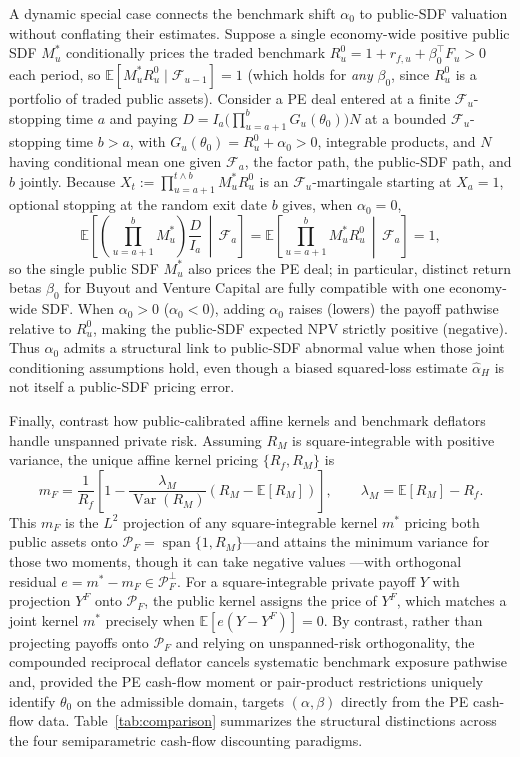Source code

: A dynamic special case connects the benchmark shift $\alpha_0$ to public-SDF valuation without conflating their estimates. Suppose a single economy-wide positive public SDF $M_u^\ast$ conditionally prices the traded benchmark $R_u^0=1+r_{f,u}+\beta_0^\top F_u>0$ each period, so $\mathbb E[M_u^\ast R_u^0\mid\mathcal F_{u-1}]=1$ (which holds for \emph{any} $\beta_0$, since $R_u^0$ is a portfolio of traded public assets). Consider a PE deal entered at a finite $\mathcal F_u$-stopping time $a$ and paying $D=I_a\bigl(\prod_{u=a+1}^b G_u(\theta_0)\bigr)N$ at a bounded $\mathcal F_u$-stopping time $b>a$, with $G_u(\theta_0)=R_u^0+\alpha_0>0$, integrable products, and $N$ having conditional mean one given $\mathcal F_a$, the factor path, the public-SDF path, and $b$ jointly. Because $X_t := \prod_{u=a+1}^{t\wedge b} M_u^\ast R_u^0$ is an $\mathcal F_u$-martingale starting at $X_a=1$, optional stopping at the random exit date $b$ gives, when $\alpha_0=0$,
\[
 \mathbb E\!\left[\left(\prod_{u=a+1}^b M_u^\ast\right)\frac{D}{I_a}\,\middle|\,\mathcal F_a\right]
 = \mathbb E\!\left[\prod_{u=a+1}^b M_u^\ast R_u^0\,\middle|\,\mathcal F_a\right] = 1,
\]
so the single public SDF $M_u^\ast$ also prices the PE deal; in particular, distinct return betas $\beta_0$ for Buyout and Venture Capital are fully compatible with one economy-wide SDF. When $\alpha_0>0$ ($\alpha_0<0$), adding $\alpha_0$ raises (lowers) the payoff pathwise relative to $R_u^0$, making the public-SDF expected NPV strictly positive (negative). Thus $\alpha_0$ admits a structural link to public-SDF abnormal value when those joint conditioning assumptions hold, even though a biased squared-loss estimate $\hat\alpha_H$ is not itself a public-SDF pricing error.

Finally, contrast how public-calibrated affine kernels and benchmark deflators handle unspanned private risk. Assuming $R_M$ is square-integrable with positive variance, the unique affine kernel pricing $\{R_f,R_M\}$ is
\begin{equation}
\tag{\thesection.2}
\label{eq:appendix_sdf_public_projection}
 m_F=\frac{1}{R_f}\left[
  1-\frac{\lambda_M}{\operatorname{Var}(R_M)}
             (R_M-\mathbb E[R_M])
 \right],\qquad \lambda_M=\mathbb E[R_M]-R_f.
\end{equation}
This $m_F$ is the $L^2$ projection of any square-integrable kernel $m^\ast$ pricing both public assets onto $\mathcal P_F=\operatorname{span}\{1,R_M\}$---and attains the minimum variance for those two moments, though it can take negative values \citep{HJ91}---with orthogonal residual $e=m^\ast-m_F\in\mathcal P_F^\perp$. For a square-integrable private payoff $Y$ with projection $Y^F$ onto $\mathcal P_F$, the public kernel assigns the price of $Y^F$, which matches a joint kernel $m^\ast$ precisely when $\mathbb E[e(Y-Y^F)]=0$. By contrast, rather than projecting payoffs onto $\mathcal P_F$ and relying on unspanned-risk orthogonality, the compounded reciprocal deflator cancels systematic benchmark exposure pathwise and, provided the PE cash-flow moment or pair-product restrictions uniquely identify $\theta_0$ on the admissible domain, targets $(\alpha,\beta)$ directly from the PE cash-flow data. Table~\ref{tab:comparison} summarizes the structural distinctions across the four semiparametric cash-flow discounting paradigms.

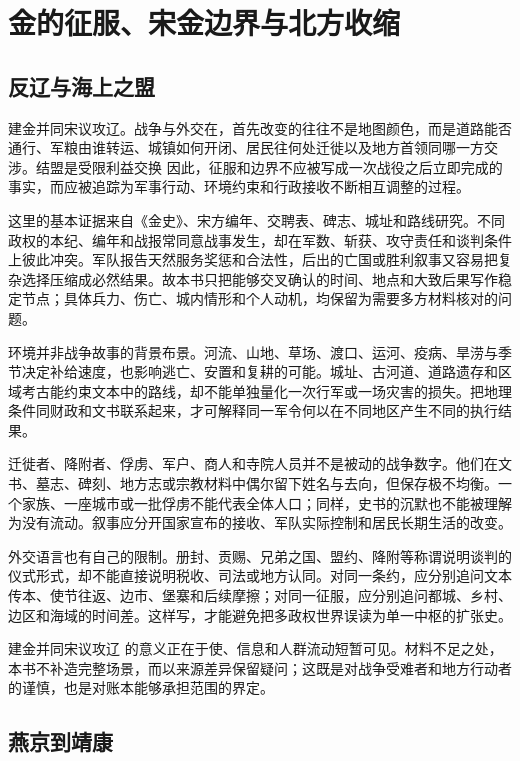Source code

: \section{金的征服、宋金边界与北方收缩}

\subsection{反辽与海上之盟}

建金并同宋议攻辽。战争与外交在，首先改变的往往不是地图颜色，而是道路能否通行、军粮由谁转运、城镇如何开闭、居民往何处迁徙以及地方首领同哪一方交涉。结盟是受限利益交换 因此，征服和边界不应被写成一次战役之后立即完成的事实，而应被追踪为军事行动、环境约束和行政接收不断相互调整的过程。

这里的基本证据来自《金史》、宋方编年、交聘表、碑志、城址和路线研究。不同政权的本纪、编年和战报常同意战事发生，却在军数、斩获、攻守责任和谈判条件上彼此冲突。军队报告天然服务奖惩和合法性，后出的亡国或胜利叙事又容易把复杂选择压缩成必然结果。故本书只把能够交叉确认的时间、地点和大致后果写作稳定节点；具体兵力、伤亡、城内情形和个人动机，均保留为需要多方材料核对的问题。

环境并非战争故事的背景布景。河流、山地、草场、渡口、运河、疫病、旱涝与季节决定补给速度，也影响逃亡、安置和复耕的可能。城址、古河道、道路遗存和区域考古能约束文本中的路线，却不能单独量化一次行军或一场灾害的损失。把地理条件同财政和文书联系起来，才可解释同一军令何以在不同地区产生不同的执行结果。

迁徙者、降附者、俘虏、军户、商人和寺院人员并不是被动的战争数字。他们在文书、墓志、碑刻、地方志或宗教材料中偶尔留下姓名与去向，但保存极不均衡。一个家族、一座城市或一批俘虏不能代表全体人口；同样，史书的沉默也不能被理解为没有流动。叙事应分开国家宣布的接收、军队实际控制和居民长期生活的改变。

外交语言也有自己的限制。册封、贡赐、兄弟之国、盟约、降附等称谓说明谈判的仪式形式，却不能直接说明税收、司法或地方认同。对同一条约，应分别追问文本传本、使节往返、边市、堡寨和后续摩擦；对同一征服，应分别追问都城、乡村、边区和海域的时间差。这样写，才能避免把多政权世界误读为单一中枢的扩张史。

建金并同宋议攻辽 的意义正在于使、信息和人群流动短暂可见。材料不足之处，本书不补造完整场景，而以来源差异保留疑问；这既是对战争受难者和地方行动者的谨慎，也是对账本能够承担范围的界定。

\subsection{燕京到靖康}

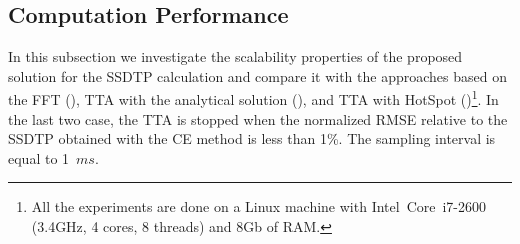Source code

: \subsection{Computation Performance} \label{sec:results-ssdtp}
In this subsection we investigate the scalability properties of the proposed solution for the SSDTP calculation and compare it with the approaches based on the FFT (), TTA with the analytical solution (), and TTA with HotSpot ()\footnote{All the experiments are done on a Linux machine with Intel\textregistered\ Core\texttrademark\ i7-2600 (3.4GHz, 4 cores, 8 threads) and 8Gb of RAM.}. In the last two case, the TTA is stopped when the normalized RMSE relative to the SSDTP obtained with the CE method is less than 1\%. The sampling interval is equal to \mbox{1 $ms$}.

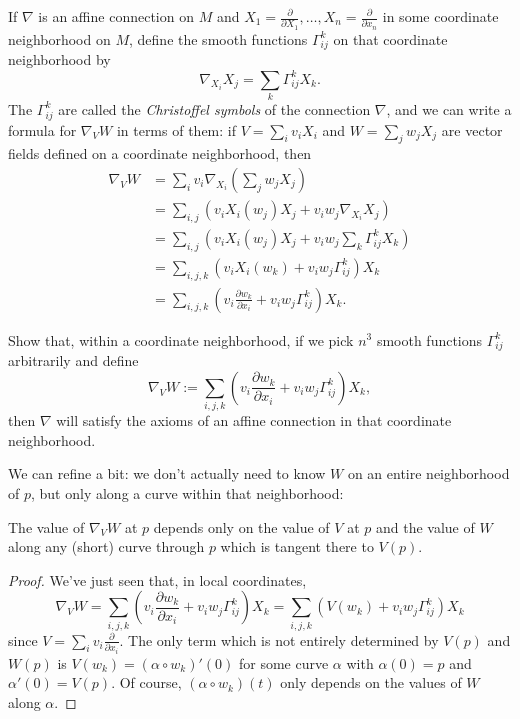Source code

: If $\nabla$ is an affine connection on $M$ and $X_1 = \frac{\partial}{\partial X_1}, \dots , X_n = \frac{\partial}{\partial x_n}$ in some coordinate neighborhood on $M$, define the smooth functions $\Gamma_{ij}^k$ on that coordinate neighborhood by
\[
	\nabla_{X_i} X_j = \sum_{k} \Gamma_{ij}^k X_k.
\]
The $\Gamma_{ij}^k$ are called the \emph{Christoffel symbols} of the connection $\nabla$, and we can write a formula for $\nabla_V W$ in terms of them: if $V = \sum_i v_i X_i$ and $W = \sum_j w_j X_j$ are vector fields defined on a coordinate neighborhood, then
\begin{align*}
	\nabla_V W & = \sum_i v_i \nabla_{X_i} \left( \sum_j w_j X_j \right) \\
	& = \sum_{i,j}\left( v_i X_i(w_j) X_j + v_i w_j \nabla_{X_i} X_j \right) \\
	& = \sum_{i,j}\left( v_i X_i(w_j) X_j + v_i w_j \sum_k \Gamma_{ij}^k X_k \right) \\
	& = \sum_{i,j,k} \left( v_i X_i(w_k) + v_i w_j \Gamma_{ij}^k \right)X_k \\
	& = \sum_{i,j,k} \left( v_i \frac{\partial w_k}{\partial x_i} + v_i w_j \Gamma_{ij}^k \right)X_k .
\end{align*}

\begin{exercise}
	Show that, within a coordinate neighborhood, if we pick $n^3$ smooth functions $\Gamma_{ij}^k$ arbitrarily and define
	\[
		\nabla_V W := \sum_{i,j,k} \left( v_i \frac{\partial w_k}{\partial x_i} + v_i w_j \Gamma_{ij}^k \right)X_k,
	\]
	then $\nabla$ will satisfy the axioms of an affine connection in that coordinate neighborhood.
\end{exercise}

We can refine  a bit: we don't actually need to know $W$ on an entire neighborhood of $p$, but only along a curve within that neighborhood:

\begin{lemma}\label{lem:connection is local2}
	The value of $\nabla_V W$ at $p$ depends only on the value of $V$ at $p$ and the value of $W$ along any (short) curve through $p$ which is tangent there to $V(p)$.
\end{lemma}

\begin{proof}
	We've just seen that, in local coordinates,
	\begin{equation}\label{eq:connection local coords}
		\nabla_V W = \sum_{i,j,k} \left( v_i \frac{\partial w_k}{\partial x_i} + v_i w_j \Gamma_{ij}^k \right)X_k = \sum_{i,j,k} \left( V(w_k) + v_i w_j \Gamma_{ij}^k \right)X_k
	\end{equation}
	since $V = \sum_i v_i \frac{\partial }{\partial x_i}$. The only term which is not entirely determined by $V(p)$ and $W(p)$ is $V(w_k) = (\alpha \circ w_k)'(0)$ for some curve $\alpha$ with $\alpha(0) = p$ and $\alpha'(0) = V(p)$. Of course, $(\alpha \circ w_k)(t)$ only depends on the values of $W$ along $\alpha$.
\end{proof}

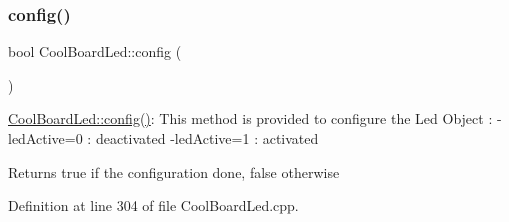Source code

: \subsubsection{\texorpdfstring{config()}{config()}}
{\footnotesize\ttfamily bool Cool\+Board\+Led\+::config (\begin{DoxyParamCaption}{ }\end{DoxyParamCaption})}

\hyperlink{class_cool_board_led_a1b60e5e30bea96c49ed62ed1bf1ffc8b}{Cool\+Board\+Led\+::config()}\+: This method is provided to configure the Led Object \+: -\/led\+Active=0 \+: deactivated -\/led\+Active=1 \+: activated \begin{DoxyReturn}{Returns}
true if the configuration done, false otherwise 
\end{DoxyReturn}


Definition at line 304 of file Cool\+Board\+Led.\+cpp.


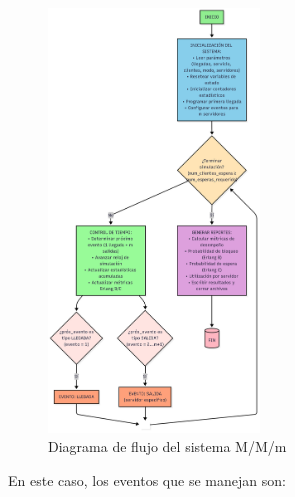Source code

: \documentclass{article}
\begin{document}
\begin{figure}[H]
    \centering
    \includegraphics[width=0.5\textwidth]{images/flujos/ErlangFujo.png}
    \caption{Diagrama de flujo del sistema M/M/m}
    \label{fig:mm_m_flujo}
\end{figure}

En este caso, los eventos que se manejan son:
\end{document}
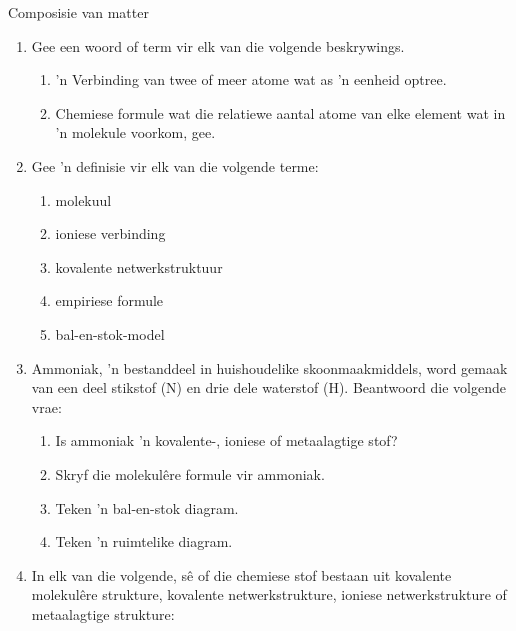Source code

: \label{m38120*secfhsst!!!underscore!!!id497}
            \begin{eocexercises}{Composisie van matter}
            \nopagebreak
            \label{m38120*id311490}\begin{enumerate}[noitemsep, label=\textbf{\arabic*}. ] 
            \label{m38120*uid87}\item Gee een woord of term vir elk van die volgende beskrywings.
\label{m38120*id34411506}\begin{enumerate}[noitemsep, label=\textbf{\alph*}. ] 
            \label{m38120*uid90}\item 'n Verbinding van twee of meer atome wat as 'n eenheid optree.
\label{m38120*uid9221}\item Chemiese formule wat die relatiewe aantal atome van elke element wat in 'n molekule voorkom, gee.
\end{enumerate}
\label{m38120*uid227}\item Gee 'n definisie vir elk van die volgende terme: 
\label{m38120*id311506}\begin{enumerate}[noitemsep, label=\textbf{\alph*}. ] 
            \label{m38120*uid930}\item molekuul
\label{m38120*uid91}\item ioniese verbinding
\item kovalente netwerkstruktuur
\item empiriese formule
\item bal-en-stok-model\end{enumerate}
\label{m38120*uid92}\item Ammoniak, 'n bestanddeel in huishoudelike skoonmaakmiddels, word gemaak van een deel stikstof ($\text{N}$) en drie dele waterstof ($\text{H}$). Beantwoord die volgende vrae:
\label{m38120*id311590}\begin{enumerate}[noitemsep, label=\textbf{\alph*}. ] 
            \label{m38120*uid94}\item Is ammoniak 'n kovalente-, ioniese of metaalagtige stof?
\label{m38120*uid95}\item Skryf die molekul\^{e}re formule vir ammoniak.
\label{m38120*uid96}\item Teken 'n bal-en-stok diagram.
\label{m38120*uid97}\item Teken 'n ruimtelike diagram.
\end{enumerate}
            \label{m38120*uid11}\item In elk van die volgende, sê of die chemiese stof bestaan uit kovalente molekul\^{e}re strukture, kovalente netwerkstrukture, ioniese netwerkstrukture of metaalagtige strukture:

\end{enumerate}
\end{eocexercises}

§ **Task instructions**
How many lines in the listing above contain "stok"? Give only the number.

§ **Finished exercise**
2